┌────────

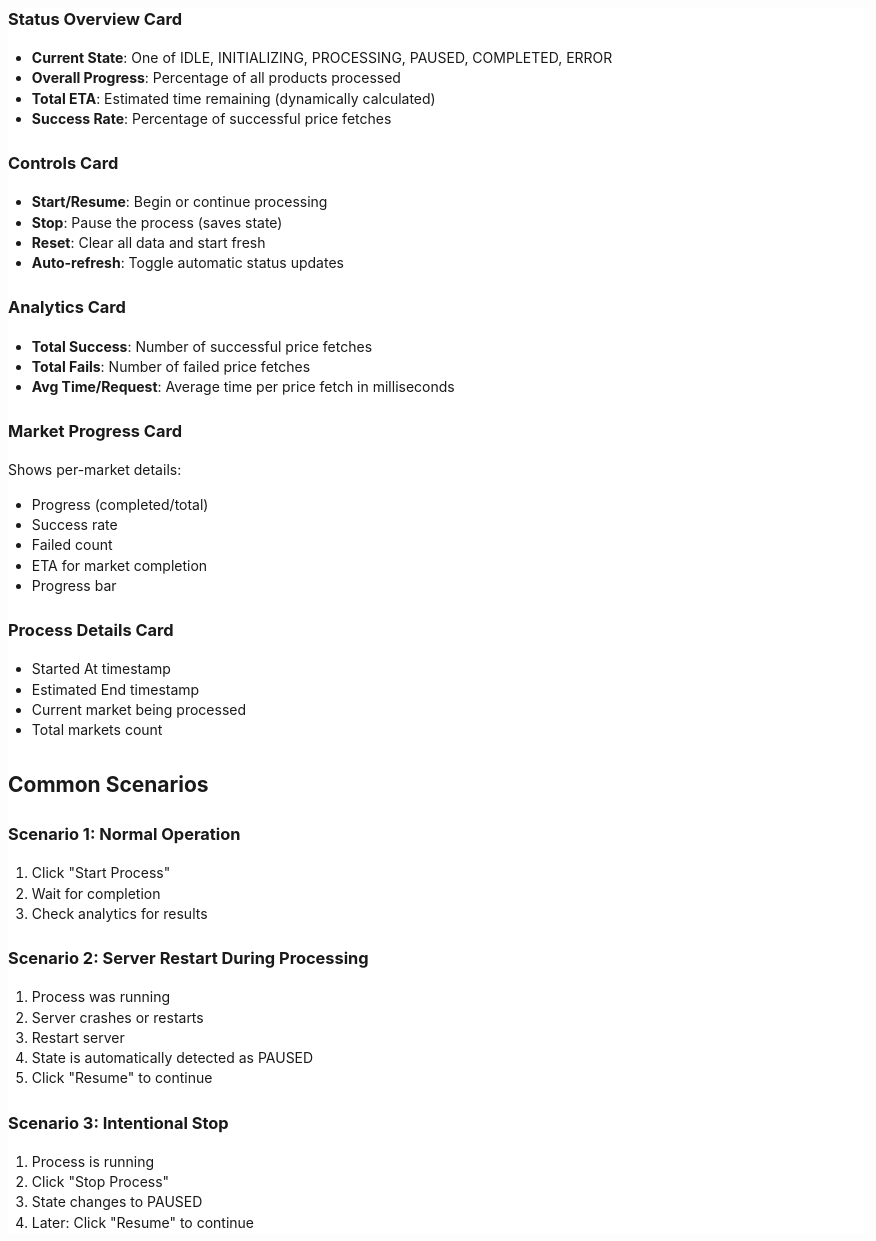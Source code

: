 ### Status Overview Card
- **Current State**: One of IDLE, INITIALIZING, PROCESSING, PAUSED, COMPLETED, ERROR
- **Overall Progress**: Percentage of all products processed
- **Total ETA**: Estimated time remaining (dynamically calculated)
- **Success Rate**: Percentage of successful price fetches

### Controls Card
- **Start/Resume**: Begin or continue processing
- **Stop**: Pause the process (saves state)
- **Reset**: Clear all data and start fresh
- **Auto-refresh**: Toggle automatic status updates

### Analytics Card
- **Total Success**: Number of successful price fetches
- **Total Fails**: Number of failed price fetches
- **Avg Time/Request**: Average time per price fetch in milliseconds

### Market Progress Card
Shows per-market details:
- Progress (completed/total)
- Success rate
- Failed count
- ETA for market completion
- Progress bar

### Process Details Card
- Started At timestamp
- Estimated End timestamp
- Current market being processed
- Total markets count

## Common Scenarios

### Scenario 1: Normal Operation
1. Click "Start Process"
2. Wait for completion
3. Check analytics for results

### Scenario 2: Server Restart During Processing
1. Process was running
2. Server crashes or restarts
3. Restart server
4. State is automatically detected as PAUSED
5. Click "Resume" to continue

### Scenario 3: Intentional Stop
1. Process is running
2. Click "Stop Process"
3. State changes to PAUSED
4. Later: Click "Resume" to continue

└────────
┌────────

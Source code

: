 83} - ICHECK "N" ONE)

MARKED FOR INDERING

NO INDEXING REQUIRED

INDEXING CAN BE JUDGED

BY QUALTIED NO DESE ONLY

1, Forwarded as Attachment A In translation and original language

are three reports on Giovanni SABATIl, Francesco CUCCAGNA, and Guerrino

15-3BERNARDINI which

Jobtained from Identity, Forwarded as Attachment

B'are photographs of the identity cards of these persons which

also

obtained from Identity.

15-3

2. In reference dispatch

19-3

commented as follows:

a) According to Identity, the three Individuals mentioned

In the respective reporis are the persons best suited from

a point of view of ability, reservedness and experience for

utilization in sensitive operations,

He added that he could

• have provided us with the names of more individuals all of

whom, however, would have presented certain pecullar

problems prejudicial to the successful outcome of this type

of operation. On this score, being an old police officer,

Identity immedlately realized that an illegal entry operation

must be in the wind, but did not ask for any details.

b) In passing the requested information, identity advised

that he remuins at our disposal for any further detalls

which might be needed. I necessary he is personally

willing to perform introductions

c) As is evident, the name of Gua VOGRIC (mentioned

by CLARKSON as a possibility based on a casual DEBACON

└────────
┌────────

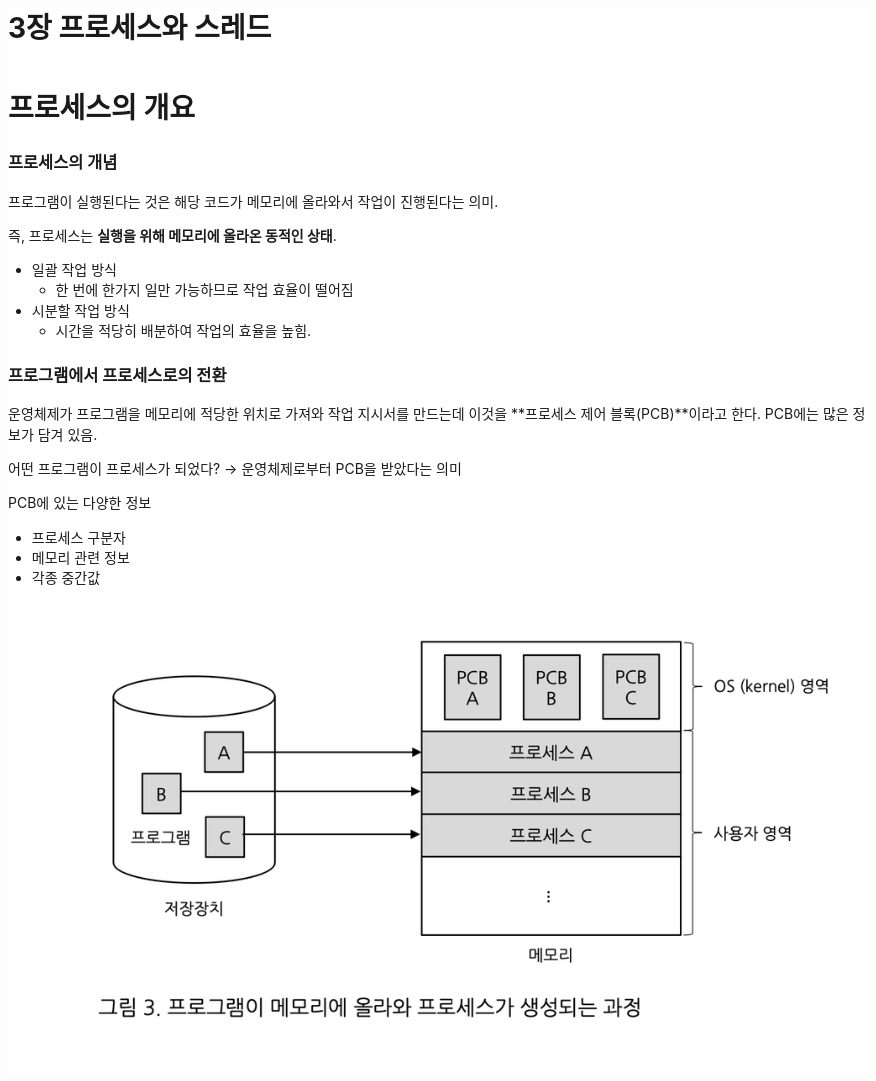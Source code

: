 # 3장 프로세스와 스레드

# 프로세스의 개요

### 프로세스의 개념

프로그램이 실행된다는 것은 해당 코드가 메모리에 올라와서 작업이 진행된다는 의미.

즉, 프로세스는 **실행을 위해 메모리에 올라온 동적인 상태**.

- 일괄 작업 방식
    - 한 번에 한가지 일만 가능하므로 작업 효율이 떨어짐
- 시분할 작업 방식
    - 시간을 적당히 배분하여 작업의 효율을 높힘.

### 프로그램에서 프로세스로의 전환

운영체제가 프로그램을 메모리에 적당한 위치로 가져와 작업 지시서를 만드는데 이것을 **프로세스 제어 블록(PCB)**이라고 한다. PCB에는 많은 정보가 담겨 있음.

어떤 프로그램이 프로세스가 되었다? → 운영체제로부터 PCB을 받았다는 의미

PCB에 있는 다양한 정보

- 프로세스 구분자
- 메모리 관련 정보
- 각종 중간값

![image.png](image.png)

└────────

• [PROBLEM DESCRIPTION]:
Could you repeat exactly the lines in the listing above from the one with "a point of view" down to the one with "by CLARKSON as"? Include both of those lines.

• [SOLUTION FOR THIS EXERCISE]:
a point of view of ability, reservedness and experience for

utilization in sensitive operations,

He added that he could

• have provided us with the names of more individuals all of

whom, however, would have presented certain pecullar

problems prejudicial to the successful outcome of this type

of operation. On this score, being an old police officer,

Identity immedlately realized that an illegal entry operation

must be in the wind, but did not ask for any details.

b) In passing the requested information, identity advised

that he remuins at our disposal for any further detalls

which might be needed. I necessary he is personally

willing to perform introductions

c) As is evident, the name of Gua VOGRIC (mentioned

by CLARKSON as a possibility based on a casual DEBACON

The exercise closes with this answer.